Так-то оно так… Но вот одна из согласившихся было «посидеть» перед художницей часок-другой, когда дошло до дела, вдруг задумалась, головой покачала и вымолвила: «Если всё рассказать…» — и опять замолкла: в горле, догадалась Джанна, вместо слов — комок, который, как известно, не проглотить. Поднесла женщина к губам кончик платка, повинилась: «Нет, не могу говорить…»

Но на следующий день всё-таки переборола себя…

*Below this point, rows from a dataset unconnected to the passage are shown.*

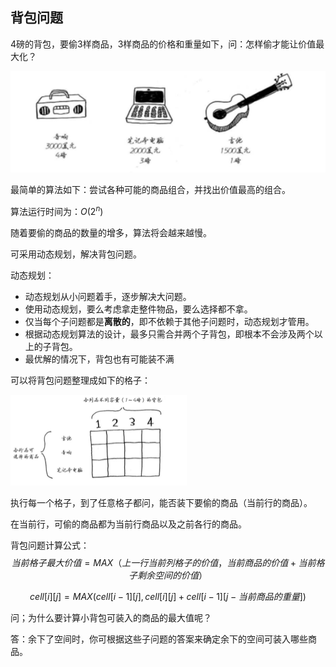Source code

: ## 背包问题

4磅的背包，要偷3样商品，3样商品的价格和重量如下，问：怎样偷才能让价值最大化？

![image-20230211172707946](assets/%E5%8A%A8%E6%80%81%E8%A7%84%E5%88%92/image-20230211172707946.png)





最简单的算法如下：尝试各种可能的商品组合，并找出价值最高的组合。

算法运行时间为：$O(2^n)$

随着要偷的商品的数量的增多，算法将会越来越慢。





可采用动态规划，解决背包问题。

动态规划：

* 动态规划从小问题着手，逐步解决大问题。
* 使用动态规划，要么考虑拿走整件物品，要么选择都不拿。
* 仅当每个子问题都是**离散的**，即不依赖于其他子问题时，动态规划才管用。
* 根据动态规划算法的设计，最多只需合并两个子背包，即根本不会涉及两个以上的子背包。
* 最优解的情况下，背包也有可能装不满





可以将背包问题整理成如下的格子：

<img src="assets/%E5%8A%A8%E6%80%81%E8%A7%84%E5%88%92/image-20230211173047679.png" alt="image-20230211173047679" style="zoom:50%;" />

执行每一个格子，到了任意格子都问，能否装下要偷的商品（当前行的商品）。

在当前行，可偷的商品都为当前行商品以及之前各行的商品。





背包问题计算公式：
$$
当前格子最大价值 = MAX（上一行当前列格子的价值，当前商品的价值 + 当前格子剩余空间的价值）
$$

$$
cell[i][j] = MAX(cell[i-1][j],cell[i][j] + cell[i-1][j-当前商品的重量])
$$





问；为什么要计算小背包可装入的商品的最大值呢？

答：余下了空间时，你可根据这些子问题的答案来确定余下的空间可装入哪些商品。

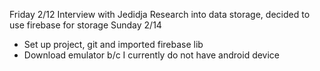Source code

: Friday 2/12
Interview with Jedidja
Research into data storage, decided to use firebase for storage 
Sunday 2/14
-	Set up project, git and imported firebase lib
-	Download emulator b/c I currently do not have android device
  
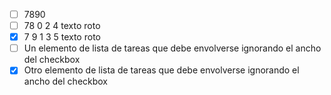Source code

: - [ ] 7890
- [ ] 78 0 2 4 texto roto
- [x] 7 9 1 3 5 texto roto
- [ ] Un elemento de lista de tareas que
debe envolverse ignorando el ancho
del checkbox
- [X] Otro elemento de lista de tareas
que debe envolverse ignorando el
ancho del checkbox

…Летом дело было. Пошла она, в сумерках уже, с серпом да верёвкой травы корове нажать. Не то чтобы с оглядкой, а торопко всё же нахватала охапку, связала, за плечо перекинула и, согнувшись в дугу, ко двору посеменила. И вдруг голос, да не чей-нибудь, а бригадира: «Смотри, Нюрка, Бог накажет: в воскресенье работаешь». Почувствовав жар в лице, то ли крикнула, то ли пискнула, не останавливаясь: «Бог, чай, не без глаз!» Самой полюбились эти слова — и как оправдание перед Богом, и как достойный ответ начальству.

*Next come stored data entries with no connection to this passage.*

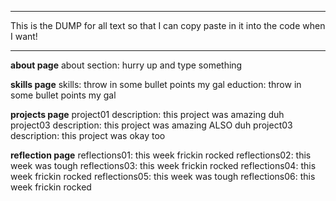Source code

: ***********************************************************************************************************************
This is the DUMP for all text so that I can copy paste in it into the code when I want!
***********************************************************************************************************************

**about page**
about section:
hurry up and type something

**skills page**
skills:
throw in some bullet points my gal
eduction:
throw in some bullet points my gal

**projects page** 
project01 description:
this project was amazing duh
project03 description:
this project was amazing ALSO duh
project03 description:
this project was okay too

**reflection page** 
reflections01:
this week frickin rocked
reflections02:
this week was tough
reflections03:
this week frickin rocked
reflections04:
this week frickin rocked
reflections05:
this week was tough
reflections06:
this week frickin rocked
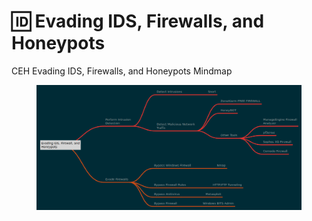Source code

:# 🆔 Evading IDS, Firewalls, and Honeypots

CEH Evading IDS, Firewalls, and Honeypots Mindmap



<figure><img src="../../../.gitbook/assets/Evading-IDS-Firewall-and-Honeypots.png" alt=""><figcaption></figcaption></figure>
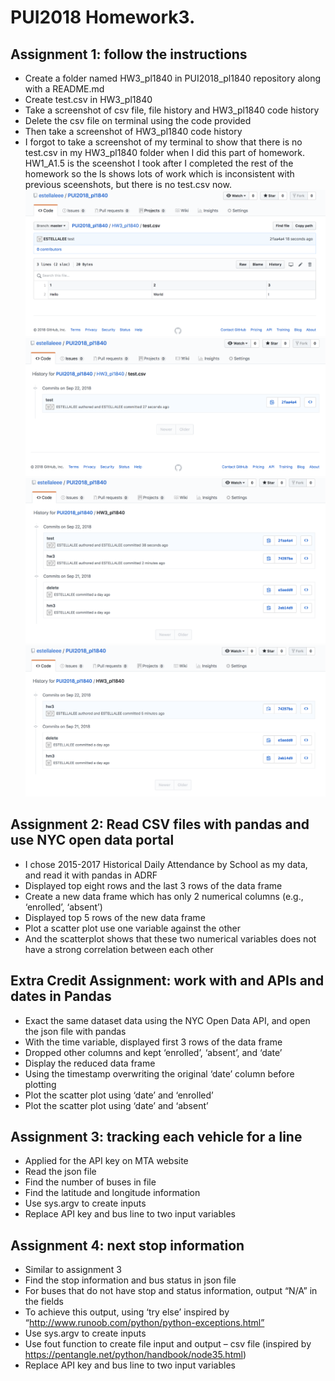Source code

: # PUI2018 Homework3.

## Assignment 1: follow the instructions
- Create a folder named HW3_pl1840 in PUI2018_pl1840 repository along with a README.md
- Create test.csv in HW3_pl1840
- Take a screenshot of csv file, file history and HW3_pl1840 code history
- Delete the csv file on terminal using the code provided
- Then take a screenshot of HW3_pl1840 code history
- I forgot to take a screenshot of my terminal to show that there is no test.csv in my HW3_pl1840 folder when I did this part of homework. HW1_A1.5 is the sceenshot I took after I completed the rest of the homework so the ls shows lots of work which is inconsistent with previous sceenshots, but there is no test.csv now.
![Alt text](HW3_A1.1.png)
![Alt text](HW3_A1.2.png)
![Alt text](HW3_A1.3.png)
![Alt text](HW3_A1.4.png)

## Assignment 2: Read CSV files with pandas and use NYC open data portal
- I chose 2015-2017 Historical Daily Attendance by School as my data, and read it with pandas in ADRF
- Displayed top eight rows and the last 3 rows of the data frame
- Create a new data frame which has only 2 numerical columns (e.g., ‘enrolled’, ‘absent’)
- Displayed top 5 rows of the new data frame
- Plot a scatter plot use one variable against the other
- And the scatterplot shows that these two numerical variables does not have a strong correlation between each other

## Extra Credit Assignment: work with and APIs and dates in Pandas
- Exact the same dataset data using the NYC Open Data API, and open the json file with pandas 
- With the time variable, displayed first 3 rows of the data frame 
- Dropped other columns and kept ‘enrolled’, ‘absent’, and ‘date’
- Display the reduced data frame
- Using the timestamp overwriting the original ‘date’ column before plotting
- Plot the scatter plot using ‘date’ and ‘enrolled’
- Plot the scatter plot using ‘date’ and ‘absent’

## Assignment 3: tracking each vehicle for a line
- Applied for the API key on MTA website
- Read the json file
- Find the number of buses in file
- Find the latitude and longitude information
- Use sys.argv to create inputs
- Replace API key and bus line to two input variables

## Assignment 4: next stop information
- Similar to assignment 3
- Find the stop information and bus status in json file
- For buses that do not have stop and status information, output “N/A” in the fields
- To achieve this output, using ‘try else’ inspired by “http://www.runoob.com/python/python-exceptions.html”
- Use sys.argv to create inputs
- Use fout function to create file input and output – csv file (inspired by https://pentangle.net/python/handbook/node35.html)
- Replace API key and bus line to two input variables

В таком состоянии души Джанна и изобразила женщину, написав, тем же фломастером, её слова — выше, ниже рисунка… И удивилась: преобразился рисунок, зазвучал, проявив не только бытовую суть свою, но и нравственную, социальную!

В разговоре со следующей натурой — тоже женщиной, пожалуй, самой старшей из всех, на первый план вышли воспоминания о бабьих страданиях в годы войны. Джанна уже заканчивала портрет собеседницы, а та, оставаясь памятью всё ещё там, в лихолетье, продолжила:

— Вспомнили бы, как в войну-то пахали… — она обращалась к нынешним пахарям-сеятелям, — …безо всякого горючего, на одних горючих слезах…

Джанна чуть не вскрикнула от восторга: такой неожиданный, такой выразительный образ! Поэт позавидует!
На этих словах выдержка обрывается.